* _Assigned task_
Only the lines from the one with "11.6 billion years." through the last belong in the output; print them exactly as given below.
Segment Start: Exercise input
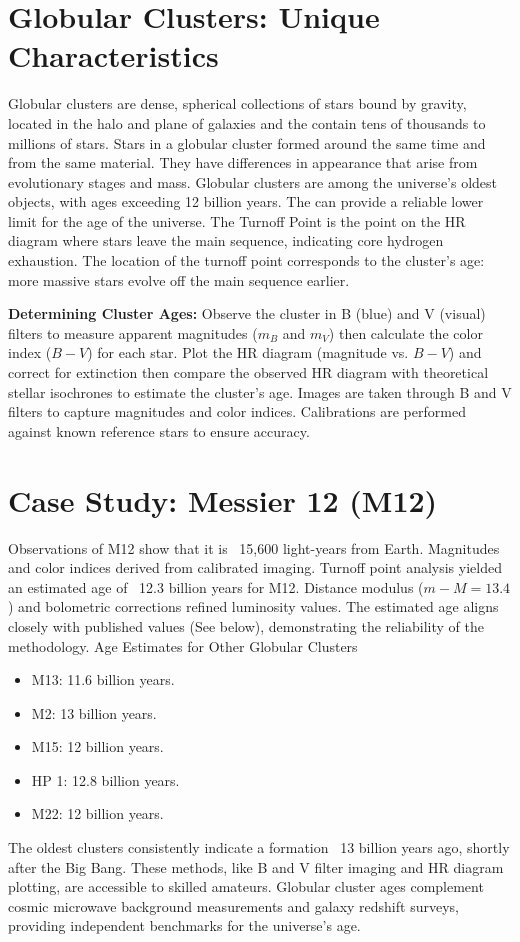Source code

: \documentclass[12pt]{article}
\begin{document}
\section{Globular Clusters: Unique Characteristics}
    Globular clusters are dense, spherical collections of stars bound by gravity, located in the halo and plane of galaxies and the contain tens of thousands to millions of stars. Stars in a globular cluster formed around the same time and from the same material. They have differences in appearance that arise from evolutionary stages and mass. Globular clusters are among the universe's oldest objects, with ages exceeding 12 billion years. The can provide a reliable lower limit for the age of the universe. The Turnoff Point is the point on the HR diagram where stars leave the main sequence, indicating core hydrogen exhaustion. The location of the turnoff point corresponds to the cluster's age: more massive stars evolve off the main sequence earlier.


\textbf{Determining Cluster Ages:}
    Observe the cluster in B (blue) and V (visual) filters to measure apparent magnitudes (\( m_B \) and \( m_V \)) then calculate the color index (\( B-V \)) for each star. Plot the HR diagram (magnitude vs. \( B-V \)) and correct for extinction then compare the observed HR diagram with theoretical stellar isochrones to estimate the cluster's age. Images are taken through B and V filters to capture magnitudes and color indices. Calibrations are performed against known reference stars to ensure accuracy.
 
\section{Case Study: Messier 12 (M12)}
    Observations of M12 show that it is ~15,600 light-years from Earth. Magnitudes and color indices derived from calibrated imaging. Turnoff point analysis yielded an estimated age of ~12.3 billion years for M12.
    Distance modulus (\( m - M = 13.4 \)) and bolometric corrections refined luminosity values. The estimated age aligns closely with published values (See below), demonstrating the reliability of the methodology.
    \newline Age Estimates for Other Globular Clusters
    \begin{itemize}
        \item M13: 11.6 billion years.
        \item M2: 13 billion years.
        \item M15: 12 billion years.
        \item HP 1: 12.8 billion years.
        \item M22: 12 billion years.
    \end{itemize}
    The oldest clusters consistently indicate a formation ~13 billion years ago, shortly after the Big Bang. These methods, like B and V filter imaging and HR diagram plotting, are accessible to skilled amateurs. Globular cluster ages complement cosmic microwave background measurements and galaxy redshift surveys, providing independent benchmarks for the universe's age.
\end{document}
Segment End: Exercise input
* _Task answer_
        \item M13: 11.6 billion years.
        \item M2: 13 billion years.
        \item M15: 12 billion years.
        \item HP 1: 12.8 billion years.
        \item M22: 12 billion years.
    \end{itemize}
    The oldest clusters consistently indicate a formation ~13 billion years ago, shortly after the Big Bang. These methods, like B and V filter imaging and HR diagram plotting, are accessible to skilled amateurs. Globular cluster ages complement cosmic microwave background measurements and galaxy redshift surveys, providing independent benchmarks for the universe's age.
\end{document}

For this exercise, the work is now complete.